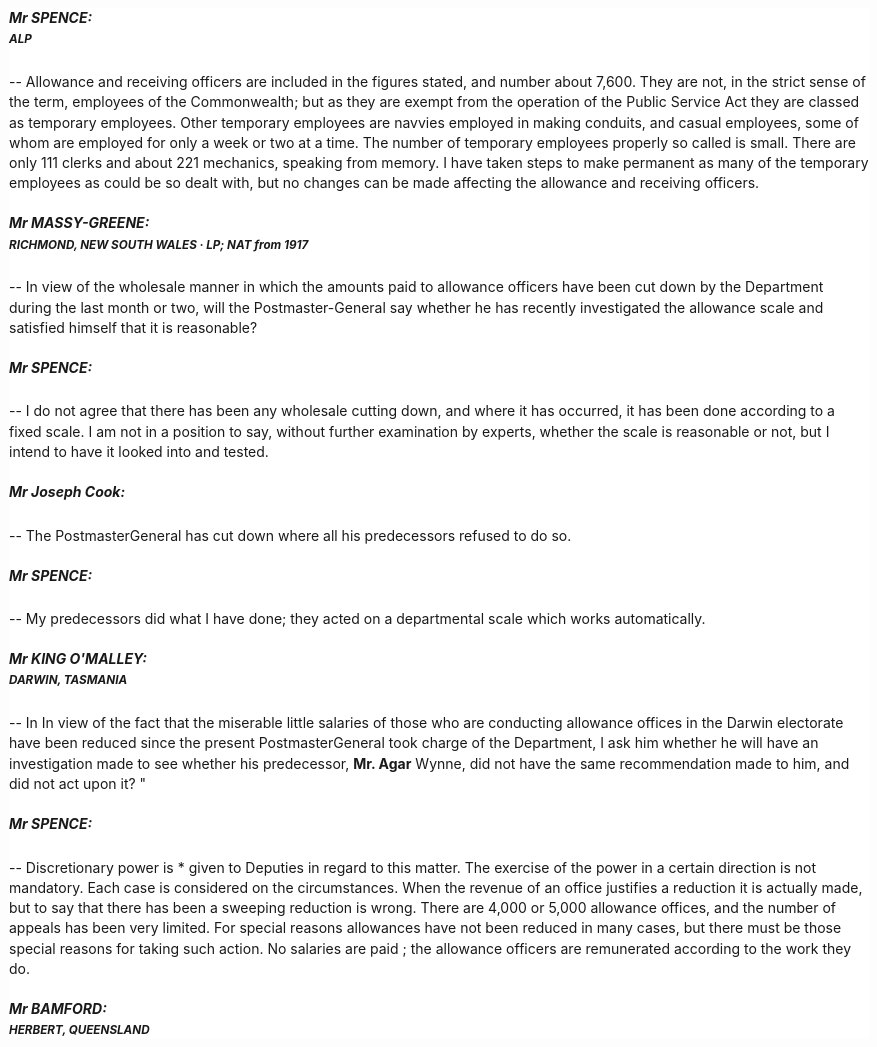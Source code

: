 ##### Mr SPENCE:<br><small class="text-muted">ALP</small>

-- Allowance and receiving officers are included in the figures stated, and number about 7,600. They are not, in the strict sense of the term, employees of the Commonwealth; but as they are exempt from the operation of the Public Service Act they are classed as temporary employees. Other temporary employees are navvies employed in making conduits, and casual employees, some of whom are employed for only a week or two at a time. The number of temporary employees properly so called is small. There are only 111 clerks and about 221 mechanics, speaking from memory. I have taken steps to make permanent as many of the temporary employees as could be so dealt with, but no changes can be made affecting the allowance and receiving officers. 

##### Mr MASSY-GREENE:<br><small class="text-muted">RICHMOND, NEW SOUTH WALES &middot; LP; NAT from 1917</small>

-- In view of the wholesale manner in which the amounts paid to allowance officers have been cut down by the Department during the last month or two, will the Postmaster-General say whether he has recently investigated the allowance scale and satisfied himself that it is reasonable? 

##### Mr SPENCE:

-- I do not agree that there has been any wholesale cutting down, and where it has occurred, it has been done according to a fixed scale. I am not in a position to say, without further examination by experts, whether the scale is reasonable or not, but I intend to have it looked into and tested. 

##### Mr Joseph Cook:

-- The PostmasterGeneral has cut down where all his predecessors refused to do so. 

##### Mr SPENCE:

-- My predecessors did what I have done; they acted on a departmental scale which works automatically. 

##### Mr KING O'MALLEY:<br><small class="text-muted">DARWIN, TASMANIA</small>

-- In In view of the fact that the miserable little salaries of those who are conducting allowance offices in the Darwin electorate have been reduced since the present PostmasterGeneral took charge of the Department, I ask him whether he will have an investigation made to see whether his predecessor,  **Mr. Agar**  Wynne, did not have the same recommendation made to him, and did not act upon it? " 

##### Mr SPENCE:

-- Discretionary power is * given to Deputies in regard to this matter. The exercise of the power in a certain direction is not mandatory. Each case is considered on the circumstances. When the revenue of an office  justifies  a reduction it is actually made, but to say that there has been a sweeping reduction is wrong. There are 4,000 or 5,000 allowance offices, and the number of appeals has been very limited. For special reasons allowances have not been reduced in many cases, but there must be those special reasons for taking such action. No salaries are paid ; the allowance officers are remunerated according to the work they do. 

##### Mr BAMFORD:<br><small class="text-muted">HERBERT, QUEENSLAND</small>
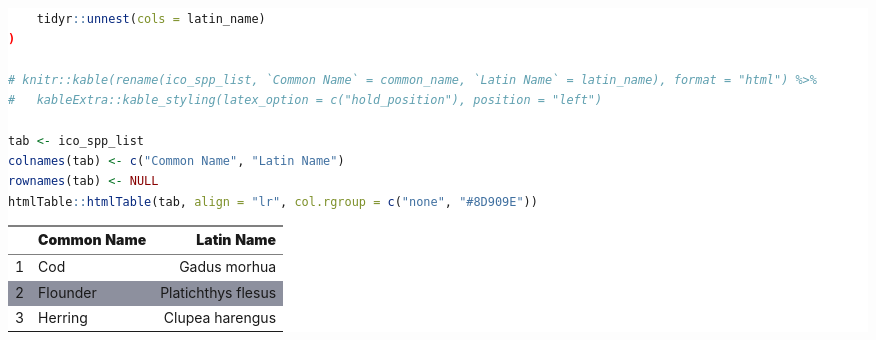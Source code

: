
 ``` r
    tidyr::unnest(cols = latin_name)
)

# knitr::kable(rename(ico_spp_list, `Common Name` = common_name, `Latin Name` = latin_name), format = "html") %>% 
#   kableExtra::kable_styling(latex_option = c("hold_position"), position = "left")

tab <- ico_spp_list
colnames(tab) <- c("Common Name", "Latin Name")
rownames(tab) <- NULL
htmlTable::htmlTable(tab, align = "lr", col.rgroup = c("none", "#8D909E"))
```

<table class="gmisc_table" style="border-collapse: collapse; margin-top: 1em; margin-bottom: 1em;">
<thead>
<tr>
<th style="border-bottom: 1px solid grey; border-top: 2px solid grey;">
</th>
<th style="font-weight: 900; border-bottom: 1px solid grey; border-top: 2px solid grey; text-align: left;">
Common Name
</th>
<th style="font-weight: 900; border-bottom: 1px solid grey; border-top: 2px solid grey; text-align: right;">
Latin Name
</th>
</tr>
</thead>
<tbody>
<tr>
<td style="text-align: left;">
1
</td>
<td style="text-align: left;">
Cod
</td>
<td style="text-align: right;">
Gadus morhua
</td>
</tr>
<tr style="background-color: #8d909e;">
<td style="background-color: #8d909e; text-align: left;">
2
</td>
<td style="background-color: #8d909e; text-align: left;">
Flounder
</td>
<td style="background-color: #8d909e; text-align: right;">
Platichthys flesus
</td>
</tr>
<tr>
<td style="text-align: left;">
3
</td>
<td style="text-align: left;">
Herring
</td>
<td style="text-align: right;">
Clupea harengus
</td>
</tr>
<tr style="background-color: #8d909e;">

> _Task to carry out_: Leaving out the pictures, restate each line of the listing above verbatim, from the opening line to the line bearing "##### Mr SPENCE:<br><small", inclusive, and no more.

> _Answer for the task_:
Source code

: ##### Mr SPENCE:<br><small class="text-muted">ALP</small>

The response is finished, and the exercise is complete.